Лонгстаф выкурил еще одну сигарету и раздавил окурок. Затем прокрался ко входу в конюшни и тихонько затворил дверь, но сразу же открыл – всего на дюйм, чтобы только глянуть одним глазком, – а затем распахнул настежь. В солнечном свете замерцала пыль. У лестницы, поставив лапу на нижнюю ступеньку и обернувшись к Джону, сидела кошка. Она расправила крылья.
Из горла Лонгстафа донеслось нечто вроде кашля – свист и скрежет становились все громче, пока наружу, подобно рвоте, не хлынул смех. Он наводнил конюшни: короткое отрывистое эхо встречалось с новыми потоками могучего рева; Джон раскачивался с такой силой, что казалось, его позвоночник вот-вот переломится. Он размахивал руками и хватался за живот, спиной вбирая неукротимый жар солнца. Кошка залезла наверх и оттуда наблюдала за его весельем.
Потом Лонгстаф ушел и вернулся с женой и двумя дочками.

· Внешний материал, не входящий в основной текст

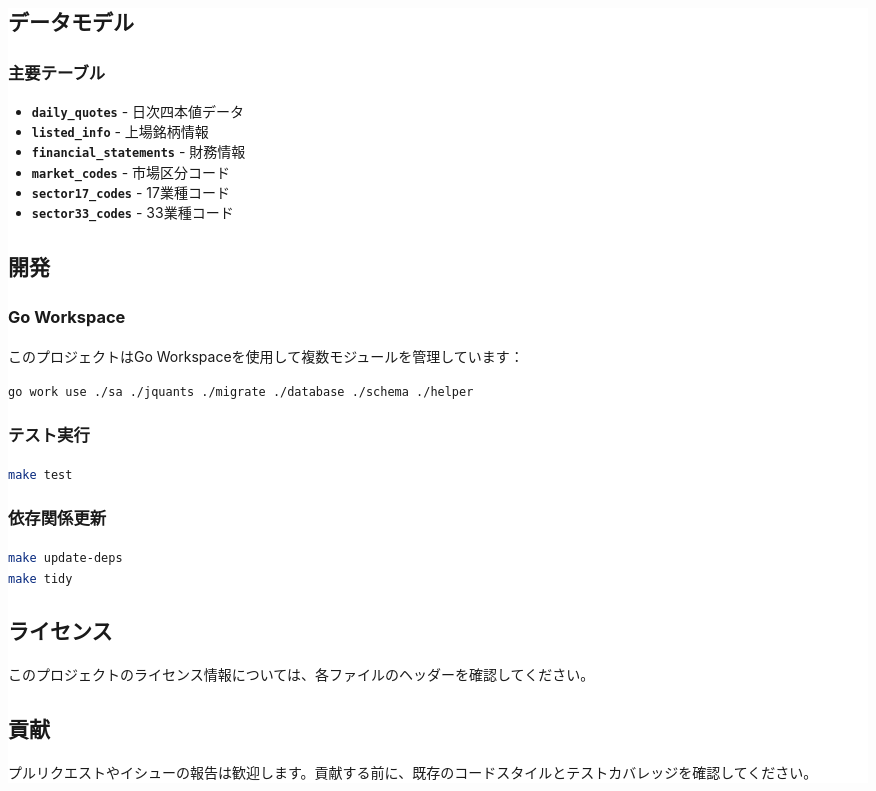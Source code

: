 ## データモデル

### 主要テーブル

- **`daily_quotes`** - 日次四本値データ
- **`listed_info`** - 上場銘柄情報
- **`financial_statements`** - 財務情報
- **`market_codes`** - 市場区分コード
- **`sector17_codes`** - 17業種コード
- **`sector33_codes`** - 33業種コード

## 開発

### Go Workspace

このプロジェクトはGo Workspaceを使用して複数モジュールを管理しています：

```bash
go work use ./sa ./jquants ./migrate ./database ./schema ./helper
```

### テスト実行

```bash
make test
```

### 依存関係更新

```bash
make update-deps
make tidy
```

## ライセンス

このプロジェクトのライセンス情報については、各ファイルのヘッダーを確認してください。

## 貢献

プルリクエストやイシューの報告は歓迎します。貢献する前に、既存のコードスタイルとテストカバレッジを確認してください。
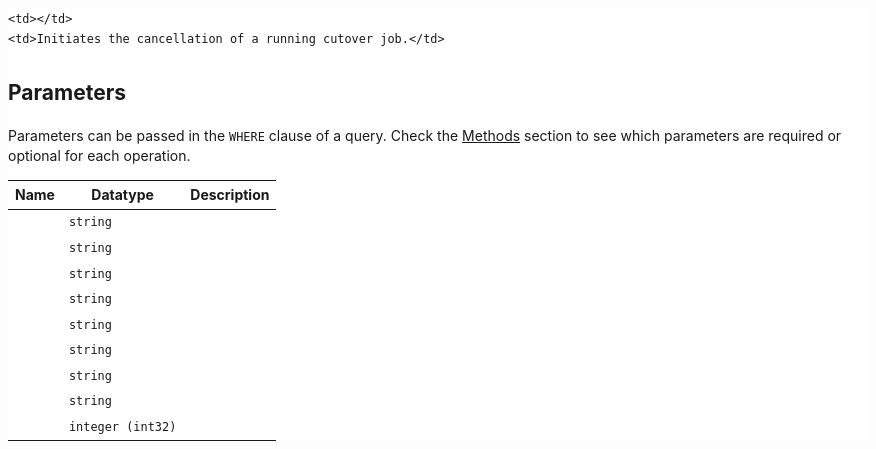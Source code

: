     <td></td>
    <td>Initiates the cancellation of a running cutover job.</td>
</tr>
</tbody>
</table>

## Parameters

Parameters can be passed in the `WHERE` clause of a query. Check the [Methods](#methods) section to see which parameters are required or optional for each operation.

<table>
<thead>
    <tr>
    <th>Name</th>
    <th>Datatype</th>
    <th>Description</th>
    </tr>
</thead>
<tbody>
<tr id="parameter-cutoverJobsId">
    <td><CopyableCode code="cutoverJobsId" /></td>
    <td><code>string</code></td>
    <td></td>
</tr>
<tr id="parameter-locationsId">
    <td><CopyableCode code="locationsId" /></td>
    <td><code>string</code></td>
    <td></td>
</tr>
<tr id="parameter-migratingVmsId">
    <td><CopyableCode code="migratingVmsId" /></td>
    <td><code>string</code></td>
    <td></td>
</tr>
<tr id="parameter-projectsId">
    <td><CopyableCode code="projectsId" /></td>
    <td><code>string</code></td>
    <td></td>
</tr>
<tr id="parameter-sourcesId">
    <td><CopyableCode code="sourcesId" /></td>
    <td><code>string</code></td>
    <td></td>
</tr>
<tr id="parameter-cutoverJobId">
    <td><CopyableCode code="cutoverJobId" /></td>
    <td><code>string</code></td>
    <td></td>
</tr>
<tr id="parameter-filter">
    <td><CopyableCode code="filter" /></td>
    <td><code>string</code></td>
    <td></td>
</tr>
<tr id="parameter-orderBy">
    <td><CopyableCode code="orderBy" /></td>
    <td><code>string</code></td>
    <td></td>
</tr>
<tr id="parameter-pageSize">
    <td><CopyableCode code="pageSize" /></td>
    <td><code>integer (int32)</code></td>
    <td></td>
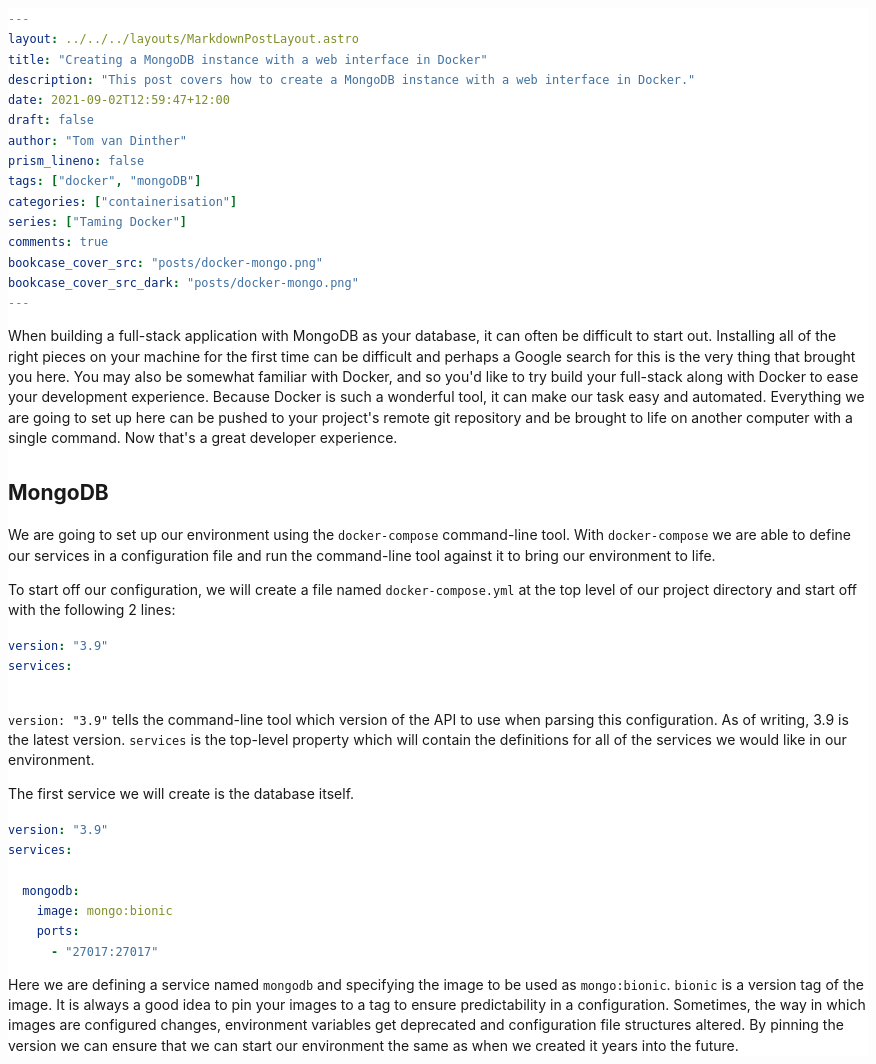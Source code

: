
 ```yaml
---
layout: ../../../layouts/MarkdownPostLayout.astro
title: "Creating a MongoDB instance with a web interface in Docker"
description: "This post covers how to create a MongoDB instance with a web interface in Docker."
date: 2021-09-02T12:59:47+12:00
draft: false
author: "Tom van Dinther"
prism_lineno: false
tags: ["docker", "mongoDB"]
categories: ["containerisation"]
series: ["Taming Docker"]
comments: true
bookcase_cover_src: "posts/docker-mongo.png"
bookcase_cover_src_dark: "posts/docker-mongo.png"
---
```


When building a full-stack application with MongoDB as your database, it can often be difficult to start out. Installing all of the right pieces on your machine for the first time can be difficult and perhaps a Google search for this is the very thing that brought you here. You may also be somewhat familiar with Docker, and so you'd like to try build your full-stack along with Docker to ease your development experience. Because Docker is such a wonderful tool, it can make our task easy and automated. Everything we are going to set up here can be pushed to your project's remote git repository and be brought to life on another computer with a single command. Now that's a great developer experience.

## MongoDB

We are going to set up our environment using the `docker-compose` command-line tool. With `docker-compose` we are able to define our services in a configuration file and run the command-line tool against it to bring our environment to life.

To start off our configuration, we will create a file named `docker-compose.yml` at the top level of our project directory and start off with the following 2 lines:

```yaml
version: "3.9"
services:
	
```

`version: "3.9"` tells the command-line tool which version of the API to use when parsing this configuration. As of writing, 3.9 is the latest version.
`services` is the top-level property which will contain the definitions for all of the services we would like in our environment.

The first service we will create is the database itself.

```yaml
version: "3.9"
services:

  mongodb:
    image: mongo:bionic
    ports:
      - "27017:27017"
```
Here we are defining a service named `mongodb` and specifying the image to be used as `mongo:bionic`. `bionic` is a version tag of the image. It is always a good idea to pin your images to a tag to ensure predictability in a configuration. Sometimes, the way in which images are configured changes, environment variables get deprecated and configuration file structures altered. By pinning the version we can ensure that we can start our environment the same as when we created it years into the future.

Они встали в дверях и с изумлением смотрели на крылатую кошку.
Сначала я хотел броситься прямо к ним, в их объятия, чтобы они гладили меня, чесали за ухом и смеялись всякий раз, когда я чихаю. Но я устоял перед соблазном и наблюдал за ними с безопасного расстояния.
Через несколько минут одна из девочек осмелилась войти внутрь. Поглядев на отца, который сиял от радости и одобрительно кивал, она подошла к лестнице и стала подзывать кошку. Та не спускалась и, кажется, смотрела на жену Лонгстафа. Увидев, что кошка не двигается с места, девочка решила сама забраться наверх. Мать испуганно вскрикнула и уже хотела броситься на помощь ребенку, когда Джон взял ее за руку и успокоил. Он завороженно наблюдал, как его бесстрашная дочь начинает подъем.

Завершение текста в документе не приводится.